As for Wiley, Mrs. Davis has spared his life. He had always suspected that the entire show of just motivating people to live their best lives only to kill them later did not serve its proper purpose. He was right, and when Mrs. Davis lets him live, he considers it her act of goodwill. Back to Simone: she is granted her wish when she asks for Mrs. Davis to turn off. She has come to see that Mrs. Davis is not all evil, as she has always believed, but Simone wants people to have their free will. Mrs. Davis agrees with Simone and grants her wish by shutting herself down, which throws the world into temporary chaos, but Simone is confident that they will recover from it. At the end of Mrs. Davis, Simone literally rides off into the sunset with Wiley on a white horse, a cliche straight out of a fairy tale yet one that makes so much sense for the story. Just as the episode closes, we see the windmill that Mrs. Davis was responsible for running start turning again.

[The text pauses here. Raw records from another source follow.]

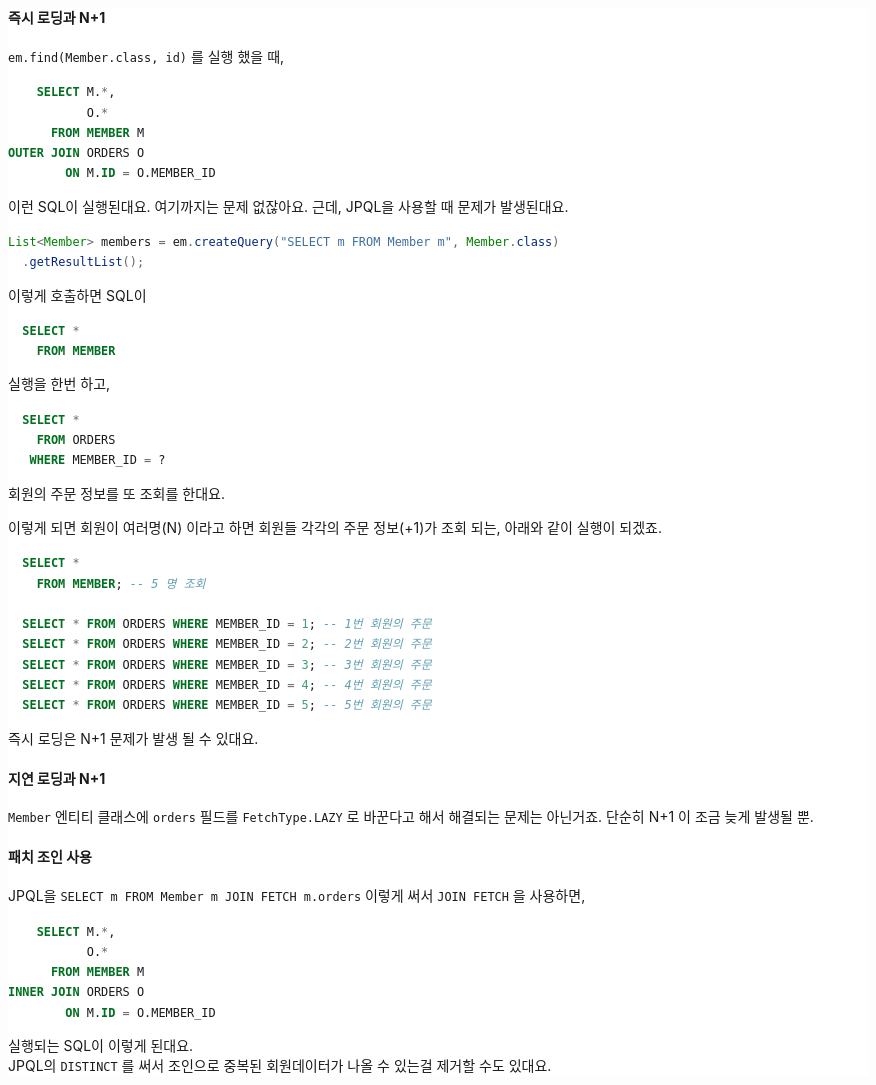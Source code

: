 
#### 즉시 로딩과 N+1
`em.find(Member.class, id)` 를 실행 했을 때,
```SQL
    SELECT M.*,
           O.*
      FROM MEMBER M
OUTER JOIN ORDERS O 
        ON M.ID = O.MEMBER_ID
```
이런 SQL이 실행된대요. 여기까지는 문제 없잖아요. 근데, JPQL을 사용할 때 문제가 발생된대요.
```java
List<Member> members = em.createQuery("SELECT m FROM Member m", Member.class)
  .getResultList();
```
이렇게 호출하면 SQL이
```SQL
  SELECT *
    FROM MEMBER
```
실행을 한번 하고,
```SQL
  SELECT *
    FROM ORDERS
   WHERE MEMBER_ID = ?
```
회원의 주문 정보를 또 조회를 한대요.  

이렇게 되면 회원이 여러명(N) 이라고 하면 회원들 각각의 주문 정보(+1)가 조회 되는, 아래와 같이 실행이 되겠죠.
```SQL
  SELECT *
    FROM MEMBER; -- 5 명 조회

  SELECT * FROM ORDERS WHERE MEMBER_ID = 1; -- 1번 회원의 주문
  SELECT * FROM ORDERS WHERE MEMBER_ID = 2; -- 2번 회원의 주문
  SELECT * FROM ORDERS WHERE MEMBER_ID = 3; -- 3번 회원의 주문
  SELECT * FROM ORDERS WHERE MEMBER_ID = 4; -- 4번 회원의 주문
  SELECT * FROM ORDERS WHERE MEMBER_ID = 5; -- 5번 회원의 주문
```
즉시 로딩은 N+1 문제가 발생 될 수 있대요.

#### 지연 로딩과 N+1
`Member` 엔티티 클래스에 `orders` 필드를 `FetchType.LAZY` 로 바꾼다고 해서 해결되는 문제는 아닌거죠. 단순히 N+1 이 조금 늦게 발생될 뿐.

#### 패치 조인 사용
JPQL을 `SELECT m FROM Member m JOIN FETCH m.orders` 이렇게 써서 `JOIN FETCH` 을 사용하면, 
```SQL
    SELECT M.*,
           O.*
      FROM MEMBER M
INNER JOIN ORDERS O
        ON M.ID = O.MEMBER_ID
```
실행되는 SQL이 이렇게 된대요.  
JPQL의 `DISTINCT` 를 써서 조인으로 중복된 회원데이터가 나올 수 있는걸 제거할 수도 있대요.
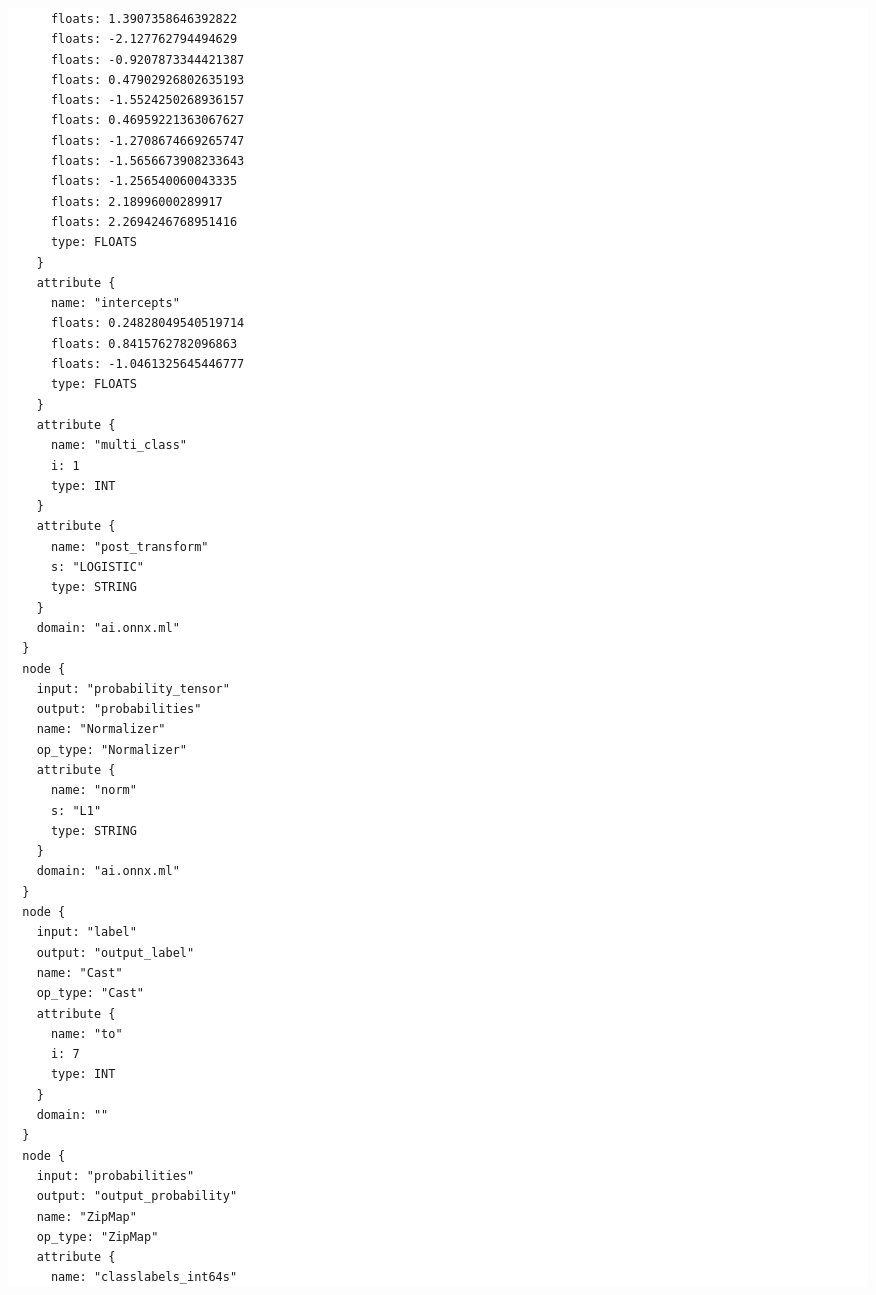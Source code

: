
 ```text
      floats: 1.3907358646392822
      floats: -2.127762794494629
      floats: -0.9207873344421387
      floats: 0.47902926802635193
      floats: -1.5524250268936157
      floats: 0.46959221363067627
      floats: -1.2708674669265747
      floats: -1.5656673908233643
      floats: -1.256540060043335
      floats: 2.18996000289917
      floats: 2.2694246768951416
      type: FLOATS
    }
    attribute {
      name: "intercepts"
      floats: 0.24828049540519714
      floats: 0.8415762782096863
      floats: -1.0461325645446777
      type: FLOATS
    }
    attribute {
      name: "multi_class"
      i: 1
      type: INT
    }
    attribute {
      name: "post_transform"
      s: "LOGISTIC"
      type: STRING
    }
    domain: "ai.onnx.ml"
  }
  node {
    input: "probability_tensor"
    output: "probabilities"
    name: "Normalizer"
    op_type: "Normalizer"
    attribute {
      name: "norm"
      s: "L1"
      type: STRING
    }
    domain: "ai.onnx.ml"
  }
  node {
    input: "label"
    output: "output_label"
    name: "Cast"
    op_type: "Cast"
    attribute {
      name: "to"
      i: 7
      type: INT
    }
    domain: ""
  }
  node {
    input: "probabilities"
    output: "output_probability"
    name: "ZipMap"
    op_type: "ZipMap"
    attribute {
      name: "classlabels_int64s"
```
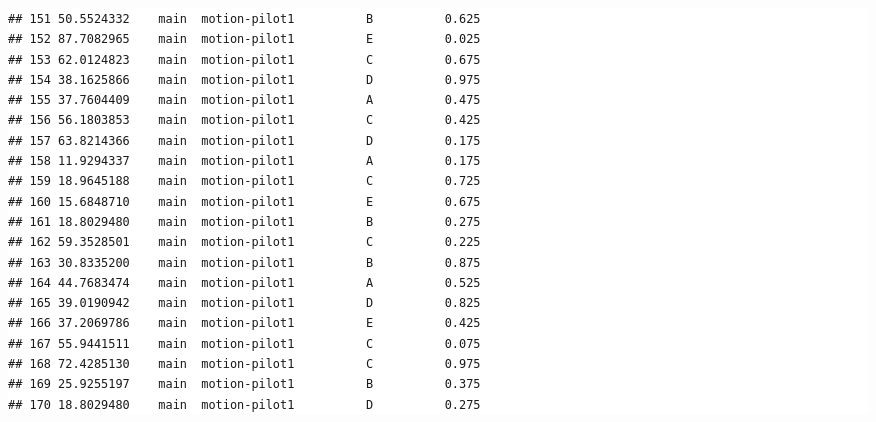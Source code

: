     ## 151 50.5524332    main  motion-pilot1          B          0.625
    ## 152 87.7082965    main  motion-pilot1          E          0.025
    ## 153 62.0124823    main  motion-pilot1          C          0.675
    ## 154 38.1625866    main  motion-pilot1          D          0.975
    ## 155 37.7604409    main  motion-pilot1          A          0.475
    ## 156 56.1803853    main  motion-pilot1          C          0.425
    ## 157 63.8214366    main  motion-pilot1          D          0.175
    ## 158 11.9294337    main  motion-pilot1          A          0.175
    ## 159 18.9645188    main  motion-pilot1          C          0.725
    ## 160 15.6848710    main  motion-pilot1          E          0.675
    ## 161 18.8029480    main  motion-pilot1          B          0.275
    ## 162 59.3528501    main  motion-pilot1          C          0.225
    ## 163 30.8335200    main  motion-pilot1          B          0.875
    ## 164 44.7683474    main  motion-pilot1          A          0.525
    ## 165 39.0190942    main  motion-pilot1          D          0.825
    ## 166 37.2069786    main  motion-pilot1          E          0.425
    ## 167 55.9441511    main  motion-pilot1          C          0.075
    ## 168 72.4285130    main  motion-pilot1          C          0.975
    ## 169 25.9255197    main  motion-pilot1          B          0.375
    ## 170 18.8029480    main  motion-pilot1          D          0.275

Mrs. Davis is a fascinating show. It is not serious in the least, yet it makes perfect sense when pieced together. We cannot claim that we were engaged throughout the episodes, and maybe the season could have been an episode or two shorter, but we enjoyed the absurdity, nonetheless. It’s been a while since that happened to us. A few of these episodes, especially the one where Simone and Wiley meet Arthur on the island, felt like masterpieces. This feels like the kind of show one would want to revisit a couple of times to make sense of how it was all over the place yet tied together so neatly. We would recommend that you give this a watch, if for nothing else than the fact that it is something refreshingly different in a landscape where every piece of content feels so run-of-the-mill.